The plotting is intricate, the twists and turns are many, and the story has been placed in a very strong historical context. A lot of hard work has gone into this film, and it shows, and the hard work has not been wasted.
Of course, the Byomkesh here is not the Byomkesh I knew (or imagined, rather). In fact, Byomkesh detested the term “detective", and called himself “satyanveshi", the seeker of truth (Right at the end of the film, there is a passing reference to the concept. It should also be obvious to all why Saradindu-babu named Byomkesh’s love Satyavati).
This film does not have my Byomkesh; the man up there is Dibakar Banerjee’s Byomkesh, but he surely has the freedom to interpret a literary character in any way he thinks is right. And I would be truly happy if Banerjee manages to create the franchise he has in mind. Byomkesh deserves it more than Bond and Bourne.
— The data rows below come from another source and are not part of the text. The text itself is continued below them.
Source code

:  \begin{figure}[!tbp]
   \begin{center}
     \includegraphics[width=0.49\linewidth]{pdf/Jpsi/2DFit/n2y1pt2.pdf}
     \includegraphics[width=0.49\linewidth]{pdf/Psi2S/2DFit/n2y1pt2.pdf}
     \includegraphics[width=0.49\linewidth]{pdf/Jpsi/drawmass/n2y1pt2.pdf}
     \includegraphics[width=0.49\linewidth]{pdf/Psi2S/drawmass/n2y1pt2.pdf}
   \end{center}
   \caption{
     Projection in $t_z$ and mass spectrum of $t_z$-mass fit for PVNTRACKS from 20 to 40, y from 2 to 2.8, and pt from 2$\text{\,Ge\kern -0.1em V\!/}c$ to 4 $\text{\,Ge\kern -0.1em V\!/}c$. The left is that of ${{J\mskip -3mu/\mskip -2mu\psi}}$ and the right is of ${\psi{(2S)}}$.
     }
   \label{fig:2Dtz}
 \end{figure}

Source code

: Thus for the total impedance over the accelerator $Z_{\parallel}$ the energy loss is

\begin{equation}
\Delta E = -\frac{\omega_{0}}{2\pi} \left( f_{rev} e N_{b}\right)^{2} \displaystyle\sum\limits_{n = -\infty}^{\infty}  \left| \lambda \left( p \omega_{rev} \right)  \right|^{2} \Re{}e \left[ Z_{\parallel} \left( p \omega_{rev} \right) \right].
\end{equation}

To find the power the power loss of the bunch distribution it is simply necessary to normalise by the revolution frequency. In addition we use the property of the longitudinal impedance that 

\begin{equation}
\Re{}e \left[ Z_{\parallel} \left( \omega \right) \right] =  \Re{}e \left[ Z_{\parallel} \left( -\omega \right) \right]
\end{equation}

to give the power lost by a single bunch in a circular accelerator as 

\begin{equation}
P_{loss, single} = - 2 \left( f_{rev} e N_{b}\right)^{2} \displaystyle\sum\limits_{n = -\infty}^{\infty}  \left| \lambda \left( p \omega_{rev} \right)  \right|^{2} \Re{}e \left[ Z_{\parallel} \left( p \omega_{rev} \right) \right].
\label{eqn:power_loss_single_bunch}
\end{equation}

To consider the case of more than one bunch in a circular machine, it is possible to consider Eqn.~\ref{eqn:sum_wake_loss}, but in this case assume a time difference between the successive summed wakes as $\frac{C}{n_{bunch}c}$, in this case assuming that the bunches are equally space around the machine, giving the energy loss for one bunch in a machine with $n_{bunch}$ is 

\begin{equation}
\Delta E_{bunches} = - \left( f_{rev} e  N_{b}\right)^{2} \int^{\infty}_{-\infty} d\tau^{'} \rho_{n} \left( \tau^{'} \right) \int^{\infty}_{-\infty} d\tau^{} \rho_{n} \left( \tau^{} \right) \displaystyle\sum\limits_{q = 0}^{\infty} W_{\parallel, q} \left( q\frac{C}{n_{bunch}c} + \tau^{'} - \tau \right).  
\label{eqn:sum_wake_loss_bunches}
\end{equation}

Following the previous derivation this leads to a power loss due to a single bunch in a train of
Is it the best Hindi whodunit ever made? A very large majority of moviegoers would perhaps say so, or maybe rank it joint first with Sujoy Ghosh’s Kahaani, also set, coincidentally, in Calcutta (though a very crucial plot device in Kahaani was borrowed from the Angelina Jolie-starrer Taking Lives). But this is because almost no one watched Manorama Six Feet Under, a 2007 film directed by Navdeep Singh (whose second film NH 10 is running in halls currently).
It is generally acknowledged that the best movie whodunit (with an original screenplay, not based on any published work) ever is Roman Polanski’s Chinatown. Manorama tips its hat to Chinatown, and goes much further. In terms of plot, detailing, creating a world, and everything that comes under the broad term “cinematic technique", Manorama is the most outstanding noir mystery Hindi film I have ever seen (actually, forget the “Hindi" bit, it’s the best noir mystery film I’ve ever seen). It is altogether unfair that it is forgotten; in fact, very few have even heard of it. Those who did watch it—and I personally urged all my friends to do so—emerged with a sense of wow.
Byomkesh Bakshy is quite a few rungs below Manorama Six Feet Under. You get a sense of yes, not wow.
This is not to take anything away from the competence and commitment visible in every frame of Byomkesh. The pacing is perfect, the cinematography brilliant, the editing just right, and all the actors seem to inhabit their characters. It is a very fine film.
Dibakar Banerjee has set a huge task for himself, of taking India’s most popular (and best, if I may say so) sleuth to full sustainable cinematic glory, and I certainly will not miss any of the next Byomkesh films, damn the baggage and pre-conceived notions and all that.